I'm putting this on here because I really don't want everyone to look at this post...just because of everything...here is an edited one:
Yeah...the band is coming home in like 8 hours...it is pretty crazy thinking that this whole week nothing has really changed...and I didn't miss people like I thought I would...I mean that should me something...but other than that nothing has been going on...I've got fake nails on and I'm really proud of myself that I can work the keyboard without hassle...but whatever. I mean I look back on me and Stefan and the little thing we had and I look at him...and I remember all the times I told him I loved him...and I looked at it...and I was like...wow...I didn't love you Stefan...I just cared a lot...and you can get those things confused a lot.
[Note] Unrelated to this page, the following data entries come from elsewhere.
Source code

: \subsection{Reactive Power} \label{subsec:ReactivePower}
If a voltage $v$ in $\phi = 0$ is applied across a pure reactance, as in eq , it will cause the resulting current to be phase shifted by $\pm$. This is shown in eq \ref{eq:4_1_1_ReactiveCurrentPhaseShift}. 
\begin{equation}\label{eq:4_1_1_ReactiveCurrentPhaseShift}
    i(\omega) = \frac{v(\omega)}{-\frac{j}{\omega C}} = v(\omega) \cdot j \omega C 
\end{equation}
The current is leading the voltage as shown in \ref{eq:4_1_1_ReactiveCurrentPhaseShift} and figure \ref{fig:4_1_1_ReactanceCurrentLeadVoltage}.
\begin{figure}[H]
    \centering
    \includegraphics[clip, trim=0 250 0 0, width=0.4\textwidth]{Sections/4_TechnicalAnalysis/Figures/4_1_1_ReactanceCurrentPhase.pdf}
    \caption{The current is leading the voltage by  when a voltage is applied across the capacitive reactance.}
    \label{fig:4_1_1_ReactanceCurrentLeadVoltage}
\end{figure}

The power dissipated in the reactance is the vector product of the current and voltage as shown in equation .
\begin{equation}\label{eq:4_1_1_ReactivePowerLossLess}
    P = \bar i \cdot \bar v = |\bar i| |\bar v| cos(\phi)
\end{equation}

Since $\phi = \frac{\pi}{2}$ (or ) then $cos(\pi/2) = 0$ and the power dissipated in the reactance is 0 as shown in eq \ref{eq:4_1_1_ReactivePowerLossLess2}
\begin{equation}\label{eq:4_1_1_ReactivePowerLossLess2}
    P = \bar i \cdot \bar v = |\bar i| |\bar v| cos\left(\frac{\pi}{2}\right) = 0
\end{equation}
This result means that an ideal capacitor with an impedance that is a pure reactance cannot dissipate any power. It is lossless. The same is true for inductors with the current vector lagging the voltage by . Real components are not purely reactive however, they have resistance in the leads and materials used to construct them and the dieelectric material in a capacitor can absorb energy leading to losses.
And I feel for you two...cause I think you are going to get your feelings really all hurt and stuff...because I did...one of you love each other...and the other just replies because they're scared of the fact...and that's what happen to with Stefan and me...I think he just told me...because of the fact that he didn't want to hurt me...and that freaked me out...because I know now that...well he didn't mean anything he told me...and that just really got me all hurt...inside. Now...he's doing the same thing to Kathy...and that can't be healthy. But whatever...it is kind of her fault...but yeah...so now I'm chilling here just thinking about everything...waiting for Stefan to call me...waiting for Stefan to laugh with me...waiting for Stefan to tell me he loves me...knowing that he never will...because he didn't feel that way...and that hurts me.
Let's talk about everything else though...I mean the fact that I only have two months of school left...until I'm done...the fact that I'm never coming back here...because I've been hurt so much...the fact that half my family won't come to my graduation...because that is the way they are...but whatever...I really don't know...I just sit and think that maybe one day I'll be really happy...that something will happen and I won't have to worry anymore...but whatever...I dunno...it is so pleasant in the library I don't have anything to worry about..and today...I'm not skiping school...
Okay...anyway something else to talk about...I mean ok...need to have a whole new post.